• Material for the task:
----------------

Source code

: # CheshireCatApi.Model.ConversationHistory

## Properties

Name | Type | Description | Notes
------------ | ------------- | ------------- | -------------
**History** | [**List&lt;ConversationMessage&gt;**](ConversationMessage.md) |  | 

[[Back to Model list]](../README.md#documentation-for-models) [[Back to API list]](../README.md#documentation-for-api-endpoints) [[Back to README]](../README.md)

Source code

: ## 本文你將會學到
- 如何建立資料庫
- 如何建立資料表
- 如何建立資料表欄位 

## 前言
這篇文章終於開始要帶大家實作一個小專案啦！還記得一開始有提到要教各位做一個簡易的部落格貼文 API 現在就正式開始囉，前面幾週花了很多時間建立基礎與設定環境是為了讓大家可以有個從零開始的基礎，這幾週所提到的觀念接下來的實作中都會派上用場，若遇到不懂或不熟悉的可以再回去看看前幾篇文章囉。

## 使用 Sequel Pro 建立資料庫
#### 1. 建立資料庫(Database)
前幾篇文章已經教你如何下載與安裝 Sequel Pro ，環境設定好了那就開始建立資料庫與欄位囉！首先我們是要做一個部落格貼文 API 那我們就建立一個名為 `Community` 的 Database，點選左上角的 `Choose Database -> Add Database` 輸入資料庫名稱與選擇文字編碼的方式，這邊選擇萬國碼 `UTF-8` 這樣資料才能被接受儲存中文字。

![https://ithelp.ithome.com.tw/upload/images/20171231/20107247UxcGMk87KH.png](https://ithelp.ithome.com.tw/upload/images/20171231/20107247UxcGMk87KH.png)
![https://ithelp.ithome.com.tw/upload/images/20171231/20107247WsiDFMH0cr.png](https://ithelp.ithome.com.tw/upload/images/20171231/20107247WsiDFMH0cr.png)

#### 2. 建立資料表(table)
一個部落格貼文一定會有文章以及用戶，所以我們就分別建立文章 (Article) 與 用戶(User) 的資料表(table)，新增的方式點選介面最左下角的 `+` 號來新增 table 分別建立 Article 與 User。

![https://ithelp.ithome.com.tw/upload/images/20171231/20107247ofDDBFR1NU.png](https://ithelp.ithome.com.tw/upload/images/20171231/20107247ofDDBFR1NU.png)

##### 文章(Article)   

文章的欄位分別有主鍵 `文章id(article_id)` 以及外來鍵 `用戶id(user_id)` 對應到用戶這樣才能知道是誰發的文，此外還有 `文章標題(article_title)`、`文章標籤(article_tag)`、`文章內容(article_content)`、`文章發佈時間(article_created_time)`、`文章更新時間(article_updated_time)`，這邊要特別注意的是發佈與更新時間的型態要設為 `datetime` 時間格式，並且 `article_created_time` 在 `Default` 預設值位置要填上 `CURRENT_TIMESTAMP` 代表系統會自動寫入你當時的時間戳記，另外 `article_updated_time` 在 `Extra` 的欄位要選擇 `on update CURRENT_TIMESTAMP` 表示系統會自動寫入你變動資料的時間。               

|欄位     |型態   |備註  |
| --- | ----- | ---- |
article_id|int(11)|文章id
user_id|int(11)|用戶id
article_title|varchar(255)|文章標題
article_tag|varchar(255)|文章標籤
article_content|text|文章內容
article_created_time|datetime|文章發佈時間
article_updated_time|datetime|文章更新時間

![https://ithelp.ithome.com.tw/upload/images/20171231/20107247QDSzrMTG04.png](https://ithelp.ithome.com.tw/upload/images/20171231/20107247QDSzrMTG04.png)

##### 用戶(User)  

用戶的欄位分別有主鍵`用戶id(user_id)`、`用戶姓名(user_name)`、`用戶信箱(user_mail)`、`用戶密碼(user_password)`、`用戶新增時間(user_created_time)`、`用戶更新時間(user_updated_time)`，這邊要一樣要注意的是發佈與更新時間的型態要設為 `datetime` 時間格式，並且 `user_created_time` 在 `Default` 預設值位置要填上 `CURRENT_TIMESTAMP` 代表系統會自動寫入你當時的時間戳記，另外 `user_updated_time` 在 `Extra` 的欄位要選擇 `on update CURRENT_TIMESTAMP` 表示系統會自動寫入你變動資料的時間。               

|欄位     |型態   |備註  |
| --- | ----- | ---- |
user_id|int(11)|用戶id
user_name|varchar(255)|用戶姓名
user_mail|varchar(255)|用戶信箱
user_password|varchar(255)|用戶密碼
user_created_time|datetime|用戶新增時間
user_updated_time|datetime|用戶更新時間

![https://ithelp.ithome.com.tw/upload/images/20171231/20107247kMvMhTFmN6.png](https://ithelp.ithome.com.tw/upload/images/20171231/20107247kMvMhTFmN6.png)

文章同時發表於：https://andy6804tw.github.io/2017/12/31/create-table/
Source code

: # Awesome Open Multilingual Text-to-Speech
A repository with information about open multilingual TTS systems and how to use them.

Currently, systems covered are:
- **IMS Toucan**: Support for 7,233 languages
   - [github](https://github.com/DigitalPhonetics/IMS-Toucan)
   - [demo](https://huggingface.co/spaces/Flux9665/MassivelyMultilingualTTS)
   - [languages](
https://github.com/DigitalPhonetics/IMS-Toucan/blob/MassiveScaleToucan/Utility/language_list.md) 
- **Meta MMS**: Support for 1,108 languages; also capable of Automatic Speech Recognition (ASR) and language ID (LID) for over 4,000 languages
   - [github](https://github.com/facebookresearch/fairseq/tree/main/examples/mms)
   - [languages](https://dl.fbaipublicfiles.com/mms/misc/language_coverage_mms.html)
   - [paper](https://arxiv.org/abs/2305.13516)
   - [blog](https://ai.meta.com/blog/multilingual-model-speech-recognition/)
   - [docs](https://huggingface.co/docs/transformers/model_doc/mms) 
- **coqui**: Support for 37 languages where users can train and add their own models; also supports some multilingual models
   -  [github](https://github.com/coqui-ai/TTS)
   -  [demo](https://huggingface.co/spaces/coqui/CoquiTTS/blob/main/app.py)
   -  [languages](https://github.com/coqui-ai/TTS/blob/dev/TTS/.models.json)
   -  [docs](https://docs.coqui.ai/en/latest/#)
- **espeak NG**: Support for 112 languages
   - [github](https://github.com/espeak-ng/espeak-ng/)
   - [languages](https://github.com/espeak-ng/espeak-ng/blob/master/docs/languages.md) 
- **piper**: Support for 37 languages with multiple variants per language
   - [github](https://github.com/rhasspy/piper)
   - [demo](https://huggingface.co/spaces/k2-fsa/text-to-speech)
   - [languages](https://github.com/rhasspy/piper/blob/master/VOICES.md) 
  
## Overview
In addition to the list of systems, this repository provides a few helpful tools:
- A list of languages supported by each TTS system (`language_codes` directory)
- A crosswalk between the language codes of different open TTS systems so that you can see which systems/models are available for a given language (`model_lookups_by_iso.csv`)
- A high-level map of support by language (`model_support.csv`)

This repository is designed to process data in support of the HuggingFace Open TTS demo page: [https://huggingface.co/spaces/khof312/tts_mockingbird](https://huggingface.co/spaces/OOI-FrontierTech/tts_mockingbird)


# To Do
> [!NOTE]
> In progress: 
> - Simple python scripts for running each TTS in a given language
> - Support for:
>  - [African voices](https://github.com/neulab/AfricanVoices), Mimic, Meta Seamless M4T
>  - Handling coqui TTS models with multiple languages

----------------

• Exercise goal: Each entry above needs to be retyped exactly as it appears.

• Task result:
Source code

: # CheshireCatApi.Model.ConversationHistory

## Properties

Name | Type | Description | Notes
------------ | ------------- | ------------- | -------------
**History** | [**List&lt;ConversationMessage&gt;**](ConversationMessage.md) |  | 

[[Back to Model list]](../README.md#documentation-for-models) [[Back to API list]](../README.md#documentation-for-api-endpoints) [[Back to README]](../README.md)

Source code

: ## 本文你將會學到
- 如何建立資料庫
- 如何建立資料表
- 如何建立資料表欄位 

## 前言
這篇文章終於開始要帶大家實作一個小專案啦！還記得一開始有提到要教各位做一個簡易的部落格貼文 API 現在就正式開始囉，前面幾週花了很多時間建立基礎與設定環境是為了讓大家可以有個從零開始的基礎，這幾週所提到的觀念接下來的實作中都會派上用場，若遇到不懂或不熟悉的可以再回去看看前幾篇文章囉。

## 使用 Sequel Pro 建立資料庫
#### 1. 建立資料庫(Database)
前幾篇文章已經教你如何下載與安裝 Sequel Pro ，環境設定好了那就開始建立資料庫與欄位囉！首先我們是要做一個部落格貼文 API 那我們就建立一個名為 `Community` 的 Database，點選左上角的 `Choose Database -> Add Database` 輸入資料庫名稱與選擇文字編碼的方式，這邊選擇萬國碼 `UTF-8` 這樣資料才能被接受儲存中文字。

![https://ithelp.ithome.com.tw/upload/images/20171231/20107247UxcGMk87KH.png](https://ithelp.ithome.com.tw/upload/images/20171231/20107247UxcGMk87KH.png)
![https://ithelp.ithome.com.tw/upload/images/20171231/20107247WsiDFMH0cr.png](https://ithelp.ithome.com.tw/upload/images/20171231/20107247WsiDFMH0cr.png)

#### 2. 建立資料表(table)
一個部落格貼文一定會有文章以及用戶，所以我們就分別建立文章 (Article) 與 用戶(User) 的資料表(table)，新增的方式點選介面最左下角的 `+` 號來新增 table 分別建立 Article 與 User。

![https://ithelp.ithome.com.tw/upload/images/20171231/20107247ofDDBFR1NU.png](https://ithelp.ithome.com.tw/upload/images/20171231/20107247ofDDBFR1NU.png)

##### 文章(Article)   

文章的欄位分別有主鍵 `文章id(article_id)` 以及外來鍵 `用戶id(user_id)` 對應到用戶這樣才能知道是誰發的文，此外還有 `文章標題(article_title)`、`文章標籤(article_tag)`、`文章內容(article_content)`、`文章發佈時間(article_created_time)`、`文章更新時間(article_updated_time)`，這邊要特別注意的是發佈與更新時間的型態要設為 `datetime` 時間格式，並且 `article_created_time` 在 `Default` 預設值位置要填上 `CURRENT_TIMESTAMP` 代表系統會自動寫入你當時的時間戳記，另外 `article_updated_time` 在 `Extra` 的欄位要選擇 `on update CURRENT_TIMESTAMP` 表示系統會自動寫入你變動資料的時間。               

|欄位     |型態   |備註  |
| --- | ----- | ---- |
article_id|int(11)|文章id
user_id|int(11)|用戶id
article_title|varchar(255)|文章標題
article_tag|varchar(255)|文章標籤
article_content|text|文章內容
article_created_time|datetime|文章發佈時間
article_updated_time|datetime|文章更新時間

![https://ithelp.ithome.com.tw/upload/images/20171231/20107247QDSzrMTG04.png](https://ithelp.ithome.com.tw/upload/images/20171231/20107247QDSzrMTG04.png)

##### 用戶(User)  

用戶的欄位分別有主鍵`用戶id(user_id)`、`用戶姓名(user_name)`、`用戶信箱(user_mail)`、`用戶密碼(user_password)`、`用戶新增時間(user_created_time)`、`用戶更新時間(user_updated_time)`，這邊要一樣要注意的是發佈與更新時間的型態要設為 `datetime` 時間格式，並且 `user_created_time` 在 `Default` 預設值位置要填上 `CURRENT_TIMESTAMP` 代表系統會自動寫入你當時的時間戳記，另外 `user_updated_time` 在 `Extra` 的欄位要選擇 `on update CURRENT_TIMESTAMP` 表示系統會自動寫入你變動資料的時間。               

|欄位     |型態   |備註  |
| --- | ----- | ---- |
user_id|int(11)|用戶id
user_name|varchar(255)|用戶姓名
user_mail|varchar(255)|用戶信箱
user_password|varchar(255)|用戶密碼
user_created_time|datetime|用戶新增時間
user_updated_time|datetime|用戶更新時間

![https://ithelp.ithome.com.tw/upload/images/20171231/20107247kMvMhTFmN6.png](https://ithelp.ithome.com.tw/upload/images/20171231/20107247kMvMhTFmN6.png)

文章同時發表於：https://andy6804tw.github.io/2017/12/31/create-table/
Source code

: # Awesome Open Multilingual Text-to-Speech
A repository with information about open multilingual TTS systems and how to use them.

Currently, systems covered are:
- **IMS Toucan**: Support for 7,233 languages
   - [github](https://github.com/DigitalPhonetics/IMS-Toucan)
   - [demo](https://huggingface.co/spaces/Flux9665/MassivelyMultilingualTTS)
   - [languages](
https://github.com/DigitalPhonetics/IMS-Toucan/blob/MassiveScaleToucan/Utility/language_list.md) 
- **Meta MMS**: Support for 1,108 languages; also capable of Automatic Speech Recognition (ASR) and language ID (LID) for over 4,000 languages
   - [github](https://github.com/facebookresearch/fairseq/tree/main/examples/mms)
   - [languages](https://dl.fbaipublicfiles.com/mms/misc/language_coverage_mms.html)
   - [paper](https://arxiv.org/abs/2305.13516)
   - [blog](https://ai.meta.com/blog/multilingual-model-speech-recognition/)
   - [docs](https://huggingface.co/docs/transformers/model_doc/mms) 
- **coqui**: Support for 37 languages where users can train and add their own models; also supports some multilingual models
   -  [github](https://github.com/coqui-ai/TTS)
   -  [demo](https://huggingface.co/spaces/coqui/CoquiTTS/blob/main/app.py)
   -  [languages](https://github.com/coqui-ai/TTS/blob/dev/TTS/.models.json)
   -  [docs](https://docs.coqui.ai/en/latest/#)
- **espeak NG**: Support for 112 languages
   - [github](https://github.com/espeak-ng/espeak-ng/)
   - [languages](https://github.com/espeak-ng/espeak-ng/blob/master/docs/languages.md) 
- **piper**: Support for 37 languages with multiple variants per language
   - [github](https://github.com/rhasspy/piper)
   - [demo](https://huggingface.co/spaces/k2-fsa/text-to-speech)
   - [languages](https://github.com/rhasspy/piper/blob/master/VOICES.md) 
  
## Overview
In addition to the list of systems, this repository provides a few helpful tools:
- A list of languages supported by each TTS system (`language_codes` directory)
- A crosswalk between the language codes of different open TTS systems so that you can see which systems/models are available for a given language (`model_lookups_by_iso.csv`)
- A high-level map of support by language (`model_support.csv`)

This repository is designed to process data in support of the HuggingFace Open TTS demo page: [https://huggingface.co/spaces/khof312/tts_mockingbird](https://huggingface.co/spaces/OOI-FrontierTech/tts_mockingbird)


# To Do
> [!NOTE]
> In progress: 
> - Simple python scripts for running each TTS in a given language
> - Support for:
>  - [African voices](https://github.com/neulab/AfricanVoices), Mimic, Meta Seamless M4T
>  - Handling coqui TTS models with multiple languages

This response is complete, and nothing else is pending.